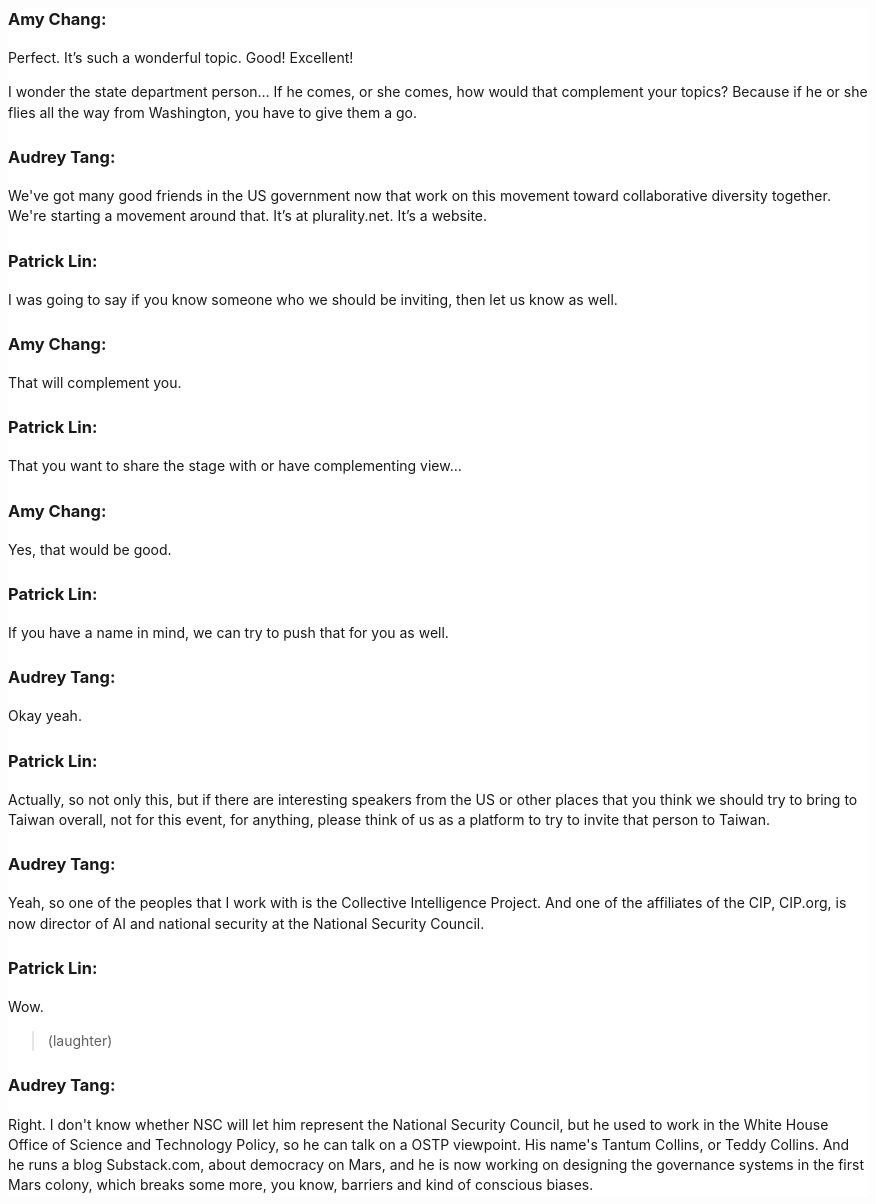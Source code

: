 ### Amy Chang:
Perfect. It’s such a wonderful topic. Good! Excellent!

I wonder the state department person… If he comes, or she comes, how would that complement your topics? Because if he or she flies all the way from Washington, you have to give them a go.

### Audrey Tang:
We've got many good friends in the US government now that work on this movement toward collaborative diversity together. We're starting a movement around that. It’s at plurality.net. It’s a website.

### Patrick Lin:
I was going to say if you know someone who we should be inviting, then let us know as well.

### Amy Chang:
That will complement you.

### Patrick Lin:
That you want to share the stage with or have complementing view…

### Amy Chang:
Yes, that would be good.

### Patrick Lin:
If you have a name in mind, we can try to push that for you as well.

### Audrey Tang:
Okay yeah.

### Patrick Lin:
Actually, so not only this, but if there are interesting speakers from the US or other places that you think we should try to bring to Taiwan overall, not for this event, for anything, please think of us as a platform to try to invite that person to Taiwan.

### Audrey Tang:
Yeah, so one of the peoples that I work with is the Collective Intelligence Project. And one of the affiliates of the CIP, CIP.org, is now director of AI and national security at the National Security Council.

### Patrick Lin:
Wow.

> (laughter)

### Audrey Tang:
Right. I don't know whether NSC will let him represent the National Security Council, but he used to work in the White House Office of Science and Technology Policy, so he can talk on a OSTP viewpoint. His name's Tantum Collins, or Teddy Collins. And he runs a blog Substack.com, about democracy on Mars, and he is now working on designing the governance systems in the first Mars colony, which breaks some more, you know, barriers and kind of conscious biases.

════

Say how many lines of these records hold the string "from", giving the number and no other words.

OUTPUT FOR THIS EXERCISE: 2